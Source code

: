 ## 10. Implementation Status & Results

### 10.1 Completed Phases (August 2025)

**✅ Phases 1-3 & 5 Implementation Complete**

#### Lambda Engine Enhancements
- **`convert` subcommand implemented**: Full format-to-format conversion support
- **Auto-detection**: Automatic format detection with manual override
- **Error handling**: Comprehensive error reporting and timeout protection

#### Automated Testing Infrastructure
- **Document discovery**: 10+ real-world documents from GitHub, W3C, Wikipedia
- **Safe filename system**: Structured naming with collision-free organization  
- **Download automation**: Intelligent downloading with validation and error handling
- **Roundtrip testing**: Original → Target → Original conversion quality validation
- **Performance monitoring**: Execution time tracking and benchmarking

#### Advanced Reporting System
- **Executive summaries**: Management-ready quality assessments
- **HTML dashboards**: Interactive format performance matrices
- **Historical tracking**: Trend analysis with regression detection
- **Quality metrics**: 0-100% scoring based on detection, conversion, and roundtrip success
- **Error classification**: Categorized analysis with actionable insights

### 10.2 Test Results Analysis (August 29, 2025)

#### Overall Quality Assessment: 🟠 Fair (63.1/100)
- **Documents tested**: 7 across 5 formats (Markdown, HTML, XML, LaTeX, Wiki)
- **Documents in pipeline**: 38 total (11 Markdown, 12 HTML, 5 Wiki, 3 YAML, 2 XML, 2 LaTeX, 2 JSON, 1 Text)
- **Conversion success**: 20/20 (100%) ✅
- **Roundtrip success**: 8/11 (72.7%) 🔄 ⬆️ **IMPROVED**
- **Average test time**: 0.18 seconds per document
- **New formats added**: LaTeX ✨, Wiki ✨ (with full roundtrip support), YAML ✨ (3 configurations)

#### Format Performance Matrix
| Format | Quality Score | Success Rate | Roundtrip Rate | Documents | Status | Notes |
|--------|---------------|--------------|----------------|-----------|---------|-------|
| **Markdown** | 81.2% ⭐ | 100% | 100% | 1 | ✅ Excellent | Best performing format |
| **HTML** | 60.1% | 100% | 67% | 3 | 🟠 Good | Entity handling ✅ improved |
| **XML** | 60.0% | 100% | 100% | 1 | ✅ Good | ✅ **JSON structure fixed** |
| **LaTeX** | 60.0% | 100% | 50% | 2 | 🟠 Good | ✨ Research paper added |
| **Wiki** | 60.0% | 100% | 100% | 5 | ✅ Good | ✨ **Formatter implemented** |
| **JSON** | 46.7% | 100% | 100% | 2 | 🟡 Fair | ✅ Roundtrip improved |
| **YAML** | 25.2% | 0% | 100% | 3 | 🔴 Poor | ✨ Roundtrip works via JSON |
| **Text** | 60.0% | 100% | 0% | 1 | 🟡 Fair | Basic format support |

□ □ □ □ □ □ □

• Task requirements: Could you set down, word for word, only the lines above from the line with "- **Performance monitoring**: Execution" to the line with "#### Format Performance Matrix", including both?

• Written answer:
- **Performance monitoring**: Execution time tracking and benchmarking

#### Advanced Reporting System
- **Executive summaries**: Management-ready quality assessments
- **HTML dashboards**: Interactive format performance matrices
- **Historical tracking**: Trend analysis with regression detection
- **Quality metrics**: 0-100% scoring based on detection, conversion, and roundtrip success
- **Error classification**: Categorized analysis with actionable insights

### 10.2 Test Results Analysis (August 29, 2025)

#### Overall Quality Assessment: 🟠 Fair (63.1/100)
- **Documents tested**: 7 across 5 formats (Markdown, HTML, XML, LaTeX, Wiki)
- **Documents in pipeline**: 38 total (11 Markdown, 12 HTML, 5 Wiki, 3 YAML, 2 XML, 2 LaTeX, 2 JSON, 1 Text)
- **Conversion success**: 20/20 (100%) ✅
- **Roundtrip success**: 8/11 (72.7%) 🔄 ⬆️ **IMPROVED**
- **Average test time**: 0.18 seconds per document
- **New formats added**: LaTeX ✨, Wiki ✨ (with full roundtrip support), YAML ✨ (3 configurations)

#### Format Performance Matrix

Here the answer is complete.